### Task objective
The data below holds a line containing "These capabilities include" and a line containing "- Web (no framework frontends)"; please quote exactly those two lines and every line between them, and nothing else.

### Records from a data source
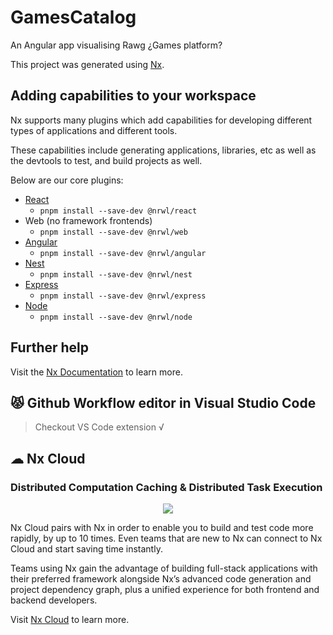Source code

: 

# GamesCatalog

An Angular app visualising Rawg ¿Games platform?

This project was generated using [Nx](https://nx.dev).

## Adding capabilities to your workspace

Nx supports many plugins which add capabilities for developing different types of applications and different tools.

These capabilities include generating applications, libraries, etc as well as the devtools to test, and build projects as well.

Below are our core plugins:

- [React](https://reactjs.org)
  - `pnpm install --save-dev @nrwl/react`
- Web (no framework frontends)
  - `pnpm install --save-dev @nrwl/web`
- [Angular](https://angular.io)
  - `pnpm install --save-dev @nrwl/angular`
- [Nest](https://nestjs.com)
  - `pnpm install --save-dev @nrwl/nest`
- [Express](https://expressjs.com)
  - `pnpm install --save-dev @nrwl/express`
- [Node](https://nodejs.org)
  - `pnpm install --save-dev @nrwl/node`


## Further help

Visit the [Nx Documentation](https://nx.dev) to learn more.

## 😾 Github Workflow editor in Visual Studio Code

> Checkout VS Code extension √ 

## ☁ Nx Cloud

### Distributed Computation Caching & Distributed Task Execution

<p style="text-align: center;"><img src="https://raw.githubusercontent.com/nrwl/nx/master/images/nx-cloud-card.png"></p>

Nx Cloud pairs with Nx in order to enable you to build and test code more rapidly, by up to 10 times. Even teams that are new to Nx can connect to Nx Cloud and start saving time instantly.

Teams using Nx gain the advantage of building full-stack applications with their preferred framework alongside Nx’s advanced code generation and project dependency graph, plus a unified experience for both frontend and backend developers.

Visit [Nx Cloud](https://nx.app/) to learn more.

### Exercise result
These capabilities include generating applications, libraries, etc as well as the devtools to test, and build projects as well.

Below are our core plugins:

- [React](https://reactjs.org)
  - `pnpm install --save-dev @nrwl/react`
- Web (no framework frontends)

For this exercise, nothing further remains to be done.